第3話『失敗からの和食ディナー』①
お待たせ致しましたー
(……意外と揃っている)
皐月か智也か。
どちらかが購入して、皐月は練習……智也はまったく出来ないわけではないと聞いているので、主に彼が食事を作っているのだろう。
肉を使用したメインは作ったので、次は副菜に近いものを。
道具もざっと見させてもらったら、意外なものが見つかった。
「……ガスバーナー?」
しかも、使用したのかボンベがきちんと装着されていた。何に使っているのか純粋に気になったら。

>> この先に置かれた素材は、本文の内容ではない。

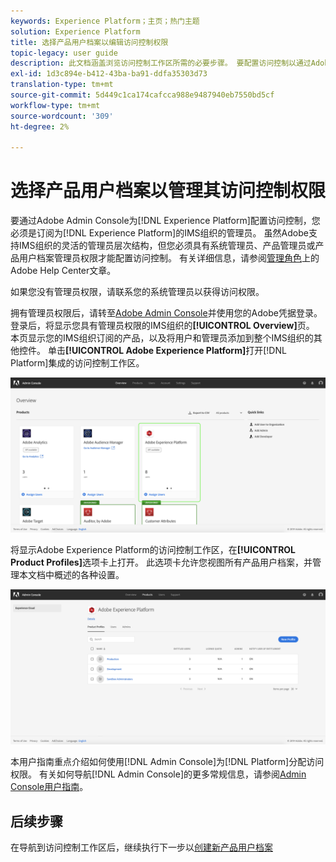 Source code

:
 ```yaml
---
keywords: Experience Platform；主页；热门主题
solution: Experience Platform
title: 选择产品用户档案以编辑访问控制权限
topic-legacy: user guide
description: 此文档涵盖浏览访问控制工作区所需的必要步骤。 要配置访问控制以通过Adobe Admin Console进行Experience Platform，您必须是具有Experience Platform订阅的IMS组织的管理员。
exl-id: 1d3c894e-b412-43ba-ba91-ddfa35303d73
translation-type: tm+mt
source-git-commit: 5d449c1ca174cafcca988e9487940eb7550bd5cf
workflow-type: tm+mt
source-wordcount: '309'
ht-degree: 2%

---
```


# 选择产品用户档案以管理其访问控制权限

要通过Adobe Admin Console为[!DNL Experience Platform]配置访问控制，您必须是订阅为[!DNL Experience Platform]的IMS组织的管理员。 虽然Adobe支持IMS组织的灵活的管理员层次结构，但您必须具有系统管理员、产品管理员或产品用户档案管理员权限才能配置访问控制。 有关详细信息，请参阅[管理角色](https://helpx.adobe.com/enterprise/using/admin-roles.html)上的Adobe Help Center文章。

如果您没有管理员权限，请联系您的系统管理员以获得访问权限。

拥有管理员权限后，请转至[Adobe Admin Console](https://adminconsole.adobe.com)并使用您的Adobe凭据登录。 登录后，将显示您具有管理员权限的IMS组织的&#x200B;**[!UICONTROL Overview]**&#x200B;页。 本页显示您的IMS组织订阅的产品，以及将用户和管理员添加到整个IMS组织的其他控件。 单击&#x200B;**[!UICONTROL Adobe Experience Platform]**&#x200B;打开[!DNL Platform]集成的访问控制工作区。

![overview-page](../images/overview-page.png)

将显示Adobe Experience Platform的访问控制工作区，在&#x200B;**[!UICONTROL Product Profiles]**&#x200B;选项卡上打开。 此选项卡允许您视图所有产品用户档案，并管理本文档中概述的各种设置。

![平台访问控制](../images/platform-access-control.png)

本用户指南重点介绍如何使用[!DNL Admin Console]为[!DNL Platform]分配访问权限。 有关如何导航[!DNL Admin Console]的更多常规信息，请参阅[Admin Console用户指南](https://helpx.adobe.com/enterprise/using/admin-console.html)。

## 后续步骤

在导航到访问控制工作区后，继续执行下一步以[创建新产品用户档案](create-profile.md)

「あ……それ。炙ったら、何でも美味しくなるとかで……自炊し始めた頃になんとなく、買ったんです」
「……で、火力強めてやり過ぎたとか?」
「……ご名答、です」
智也ではなく、皐月だったとは。
しかし、ガスバーナーの魅力はたしかに高いのでとやかく言うつもりはない。
だから、せっかくなので正しい教え方をレクチャーしつつ、おそらく智也が買ってきた。
「このしめ鯖の切り身を……もっと美味しくしようか?」
「? それ、智也の晩酌用の」
「伊東さんも食べたくなる味わいになるよ?」
「じゃ、是非!」
と言っても、する工程はさほど難しくはない。
陶器の皿の裏……底でも、土の部分が素焼きになっている部分で……包丁の刃を軽く研ぐ。
「普通の砥石で研ぐ方が長持ちはするけど、数回くらいなら……即席で使えるよ? 手だけは注意して」
そして……まずは手本として、しめ鯖を切ると……包丁特有の切れ味がぐんと増す気がした。
「おお。すっと切れていますね?」
「研ぐ角度は……まあ、大雑把でいいけど。刃こぼれしてる部分をさっと研ぐ感じかな?」
「……なるほど」
切り終えたら、まな板の上ではなく……薄いバットがあったのでそれに移動させる。木製や市販のまな板の上では焦げて悪臭を放つだけでは、大変で済まない。
だが、バットも焦げる場合はあるが……使用済みだったので、遠慮なく使わせてもらう。
「バーナーの火加減は強すぎないことかな? と言っても、自分の理想の焦げ目とか火の通り具合を考えると……強火にしたがるのは俺もわかるよ」
「……少しずつ、とは思っているんですけど。気づいたら」
「焦がし過ぎ……?」
「はい」
裕司もネジを緩め、少し皐月に離れるように言ってから、点火させた。ガスコンロのように青い炎が、子供の指の長さまで伸びている。
それをゆっくりしめ鯖に近づけて……表面は本当に少しずつ焦げる手前までじっと動かさず。横にずらしながら切り身全体の表面を炙っていく。
「俺が和食専攻だったら、寿司とか握れたけど……今日はあぶりしめ鯖で、メインの塩肉じゃがと一緒に呑もう」
「はー……これだけでも凄いのに、まだ学生さんだなんて思えないです」
「はは。いずれはなりたいけど……っと」
じゃがいもの煮え具合が気になったので、バーナーを置いてから鍋の様子見。竹串ですっと通ったら……おかずは完成だ。
あとは、簡単炊き込みご飯やサラダなどを……皐月にレクチャーしながら、裕司は一緒に作ることにした。